L’étude la plus récente a été dévoilée le 14 février dernier par la National Oceanic and Atmospheric Administration (NOAA), qui relève du Département américain du Commerce. Le rapport, rédigé avec la collaboration de plusieurs autres agences fédérales, met à jour des données publiées en 2017.
On confirme que d’ici 2050, le niveau de la mer augmentera autant que cela a été le cas pour la période 1920-2020. Cette élévation de 25 à 30 cm du niveau de la mer (10 à 12 pouces) entraînerait l’inondation permanente de bon nombre de collectivités côtières aux États-Unis, selon la NOAA.
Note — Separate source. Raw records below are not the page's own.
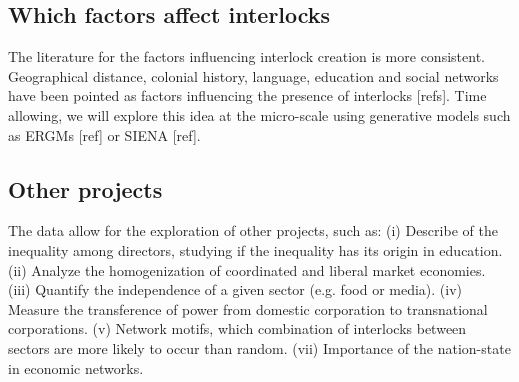 \subsection{Which factors affect interlocks}
\label{sec:factors}
The literature for the factors influencing interlock creation is more consistent.
Geographical distance, colonial history, language, education and social networks have been pointed as factors influencing the presence of interlocks [refs].
Time allowing, we will explore this idea at the micro-scale using generative models such as ERGMs [ref] or SIENA [ref].


\subsection{Other projects}
The data allow for the exploration of other projects, such as:
(i) Describe of the inequality among directors, studying if the inequality has its origin in education.
(ii) Analyze the homogenization of coordinated and liberal market economies.
(iii) Quantify the independence of a given sector (e.g. food or media).
(iv) Measure the transference of power from domestic corporation to transnational corporations.
(v) Network motifs, which combination of interlocks between sectors are more likely to occur than random.
(vii) Importance of the nation-state in economic networks.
En 2050, des marées hautes susceptibles de créer des débordements en zone habitée pourraient frapper jusqu’à 10 fois par année. Des inondations majeures, qui pour l’instant ont 4 % de chance de survenir durant une année donnée, pourraient se produire deux fois par décennie.
Autrefois, seules les tempêtes majeures causaient des inondations importantes dans les zones côtières. En 2050, de tels sinistres surviendront même lors de tempêtes modérées ou des marées hautes, en raison du niveau de la mer.
Outre l’impact de ces inondations sur les collectivités, le rapport note aussi les dangers causés aux nappes aquifères qui fournissent l’eau potable, ce qui créera un problème supplémentaire pour l’irrigation des terres agricoles.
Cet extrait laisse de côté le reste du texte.